TOKYO (Reuters) - Shares of Japan’s Hitachi Chemical were untraded on Monday, hit with a glut of buy orders after a report that parent company Hitachi Ltd was considering a sale of its stake at a hefty premium of more than 40 percent.
Hitachi Ltd is looking to offload its 51 percent stake in Hitachi Chemical for more than 300 billion yen ($2.70 billion), Kyodo news reported after the market closed on Friday.
That would value the chemical firm at around 588 billion yen, representing a 42 percent premium to Friday’s closing price, according to Reuters calculations.
“We have been considering multiple options for achieving higher corporate value but nothing has been decided at this moment,” Hitachi Ltd said in a statement.
Shares of Hitachi Chemical were untraded, flooded with buy orders at 2,386 yen in early afternoon trade and up by their daily limit of 20 percent.
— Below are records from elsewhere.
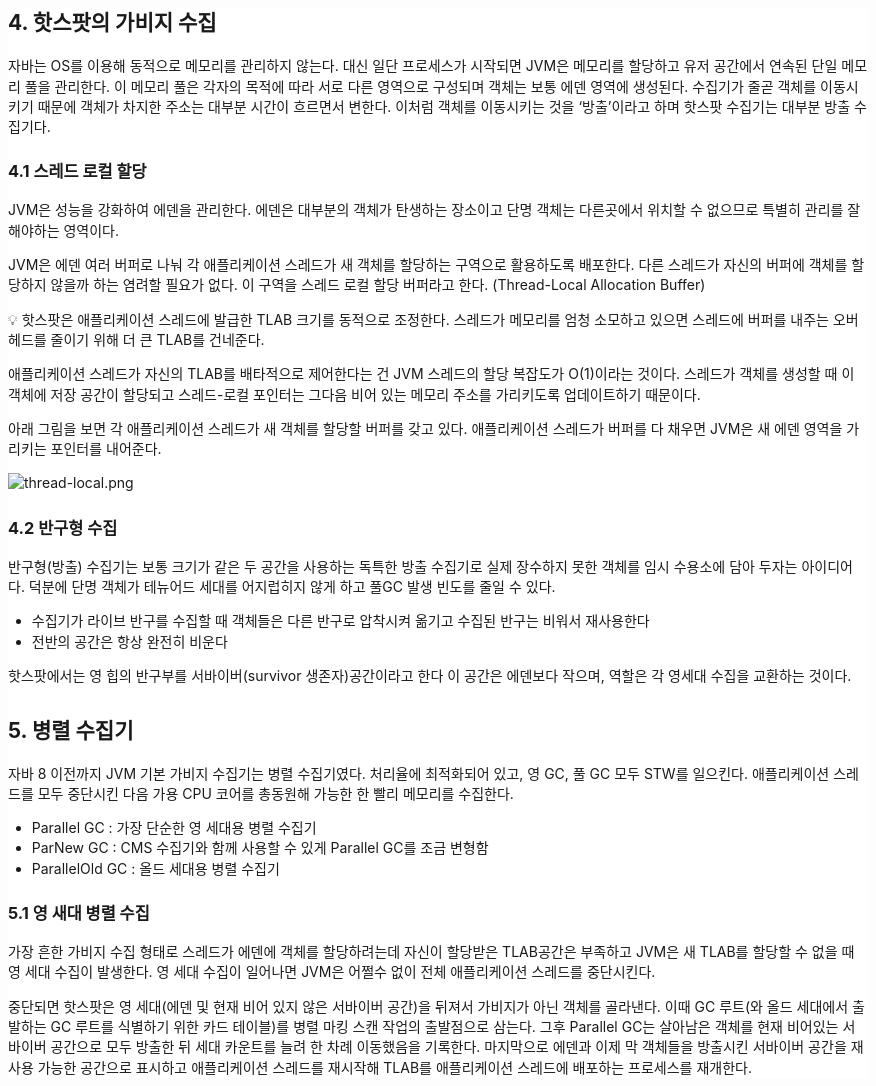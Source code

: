 ## 4. 핫스팟의 가비지 수집

자바는 OS를 이용해 동적으로 메모리를 관리하지 않는다. 대신 일단 프로세스가 시작되면 JVM은 메모리를 할당하고 유저 공간에서 연속된 단일 메모리 풀을 관리한다. 이 메모리 풀은 각자의 목적에 따라 서로 다른 영역으로 구성되며 객체는 보통 에덴 영역에 생성된다. 수집기가 줄곧 객체를 이동시키기 때문에 객체가 차지한 주소는 대부분 시간이 흐르면서 변한다. 이처럼 객체를 이동시키는 것을 ‘방출’이라고 하며 핫스팟 수집기는 대부분 방출 수집기다.

### 4.1 스레드 로컬 할당

JVM은 성능을 강화하여 에덴을 관리한다. 에덴은 대부분의 객체가 탄생하는 장소이고 단명 객체는 다른곳에서 위치할 수 없으므로 특별히 관리를 잘해야하는 영역이다.

JVM은 에덴 여러 버퍼로 나눠 각 애플리케이션 스레드가 새 객체를 할당하는 구역으로 활용하도록 배포한다. 다른 스레드가 자신의 버퍼에 객체를 할당하지 않을까 하는 염려할 필요가 없다. 이 구역을 스레드 로컬 할당 버퍼라고 한다. (Thread-Local Allocation Buffer)

<aside>
💡 핫스팟은 애플리케이션 스레드에 발급한 TLAB 크기를 동적으로 조정한다. 스레드가 메모리를 엄청 소모하고 있으면 스레드에 버퍼를 내주는 오버헤드를 줄이기 위해 더 큰 TLAB를 건네준다.

</aside>

애플리케이션 스레드가 자신의 TLAB를 배타적으로 제어한다는 건 JVM 스레드의 할당 복잡도가 O(1)이라는 것이다. 스레드가 객체를 생성할 때 이 객체에 저장 공간이 할당되고 스레드-로컬 포인터는 그다음 비어 있는 메모리 주소를 가리키도록 업데이트하기 때문이다.

아래 그림을 보면 각 애플리케이션 스레드가 새 객체를 할당할 버퍼를 갖고 있다. 애플리케이션 스레드가 버퍼를 다 채우면 JVM은 새 에덴 영역을 가리키는 포인터를 내어준다.

![thread-local.png](../images/thread-local.png)

### 4.2 반구형 수집

반구형(방출) 수집기는 보통 크기가 같은 두 공간을 사용하는 독특한 방출 수집기로 실제 장수하지 못한 객체를 임시 수용소에 담아 두자는 아이디어다. 덕분에 단명 객체가 테뉴어드 세대를 어지럽히지 않게 하고 풀GC 발생 빈도를 줄일 수 있다.

- 수집기가 라이브 반구를 수집할 때 객체들은 다른 반구로 압착시켜 옮기고 수집된 반구는 비워서 재사용한다
- 전반의 공간은 항상 완전히 비운다

핫스팟에서는 영 힙의 반구부를 서바이버(survivor 생존자)공간이라고 한다 이 공간은 에덴보다 작으며, 역할은 각 영세대 수집을 교환하는 것이다.

## 5. 병렬 수집기

자바 8 이전까지 JVM 기본 가비지 수집기는 병렬 수집기였다. 처리율에 최적화되어 있고, 영 GC, 풀 GC 모두 STW를 일으킨다. 애플리케이션 스레드를 모두 중단시킨 다음 가용 CPU 코어를 총동원해 가능한 한 빨리 메모리를 수집한다.

- Parallel GC : 가장 단순한 영 세대용 병렬 수집기
- ParNew GC : CMS 수집기와 함께 사용할 수 있게 Parallel GC를 조금 변형함
- ParallelOld GC : 올드 세대용 병렬 수집기

### 5.1 영 새대 병렬 수집

가장 흔한 가비지 수집 형태로 스레드가 에덴에 객체를 할당하려는데 자신이 할당받은 TLAB공간은 부족하고 JVM은 새 TLAB를 할당할 수 없을 때 영 세대 수집이 발생한다. 영 세대 수집이 일어나면 JVM은 어쩔수 없이 전체 애플리케이션 스레드를 중단시킨다.

중단되면 핫스팟은 영 세대(에덴 및 현재 비어 있지 않은 서바이버 공간)을 뒤져서 가비지가 아닌 객체를 골라낸다. 이때 GC 루트(와 올드 세대에서 출발하는 GC 루트를 식별하기 위한 카드 테이블)를 병렬 마킹 스캔 작업의 출발점으로 삼는다. 그후 Parallel GC는 살아남은 객체를 현재 비어있는 서바이버 공간으로 모두 방출한 뒤 세대 카운트를 늘려 한 차례 이동했음을 기록한다. 마지막으로 에덴과 이제 막 객체들을 방출시킨 서바이버 공간을 재사용 가능한 공간으로 표시하고 애플리케이션 스레드를 재시작해 TLAB를 애플리케이션 스레드에 배포하는 프로세스를 재개한다.
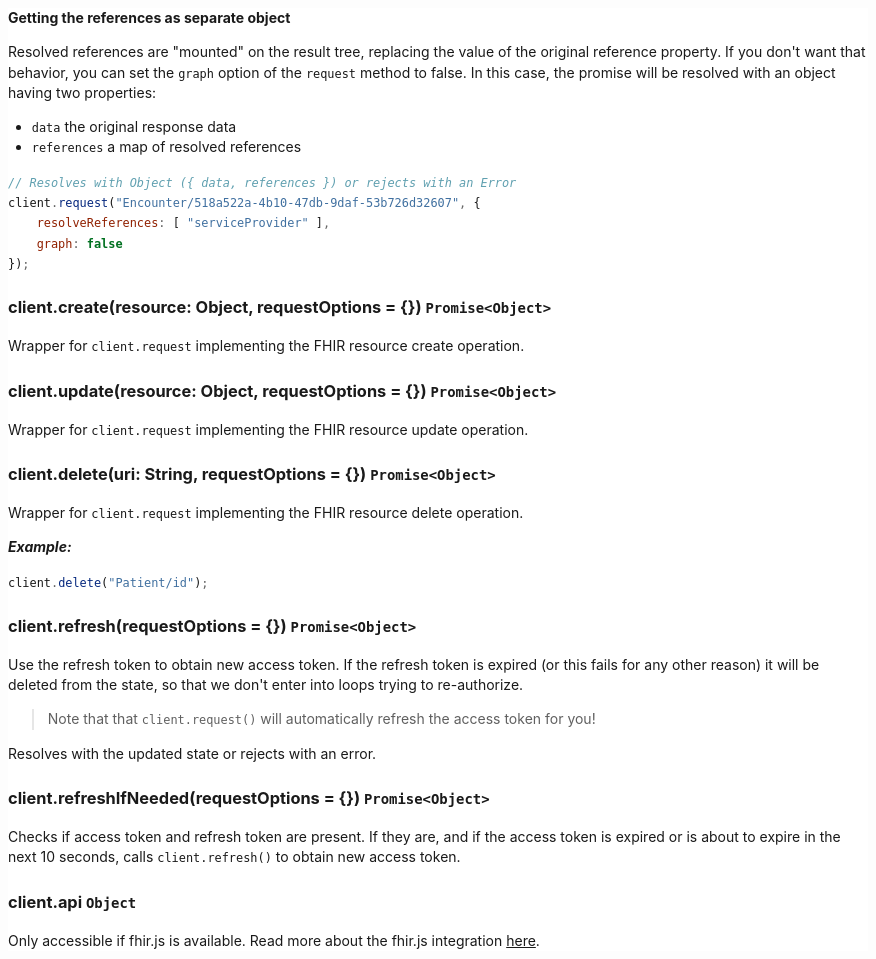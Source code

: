 **Getting the references as separate object**

Resolved references are "mounted" on the result tree, replacing
the value of the original reference property. If you don't want that behavior,
you can set the `graph` option of the `request` method to false. In this case,
the promise will be resolved with an object having two properties:
- `data` the original response data
- `references` a map of resolved references

```js
// Resolves with Object ({ data, references }) or rejects with an Error
client.request("Encounter/518a522a-4b10-47db-9daf-53b726d32607", {
    resolveReferences: [ "serviceProvider" ],
    graph: false
});
```

### client.create(resource: Object, requestOptions = {}) `Promise<Object>`
Wrapper for `client.request` implementing the FHIR resource create operation.

### client.update(resource: Object, requestOptions = {}) `Promise<Object>`
Wrapper for `client.request` implementing the FHIR resource update operation.

### client.delete(uri: String, requestOptions = {}) `Promise<Object>`
Wrapper for `client.request` implementing the FHIR resource delete operation.

***Example:***
```js
client.delete("Patient/id");
```

### client.refresh(requestOptions = {}) `Promise<Object>`
Use the refresh token to obtain new access token. If the refresh token is
expired (or this fails for any other reason) it will be deleted from the
state, so that we don't enter into loops trying to re-authorize.

> Note that that `client.request()` will automatically refresh the access token
for you!

Resolves with the updated state or rejects with an error.

### client.refreshIfNeeded(requestOptions = {}) `Promise<Object>`
Checks if access token and refresh token are present. If they are, and if
the access token is expired or is about to expire in the next 10 seconds,
calls `client.refresh()` to obtain new access token.

### client.api `Object`

Only accessible if fhir.js is available. Read more about the fhir.js integration [here](README.md#fhirjs-integration).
“Hitachi has spun out companies within its group in the past and increased their profitability, so such expectations are supporting Hitachi Chemical,” said a general manager at a domestic brokerage. “Hopes for a premium being added to Hitachi Chemical are leading to bids.”
Shares of Hitachi Ltd were up 5.2 percent at 3,318 yen at 0351 GMT, making it the top percentage gainer on the Nikkei 225, which was up 0.4 percent.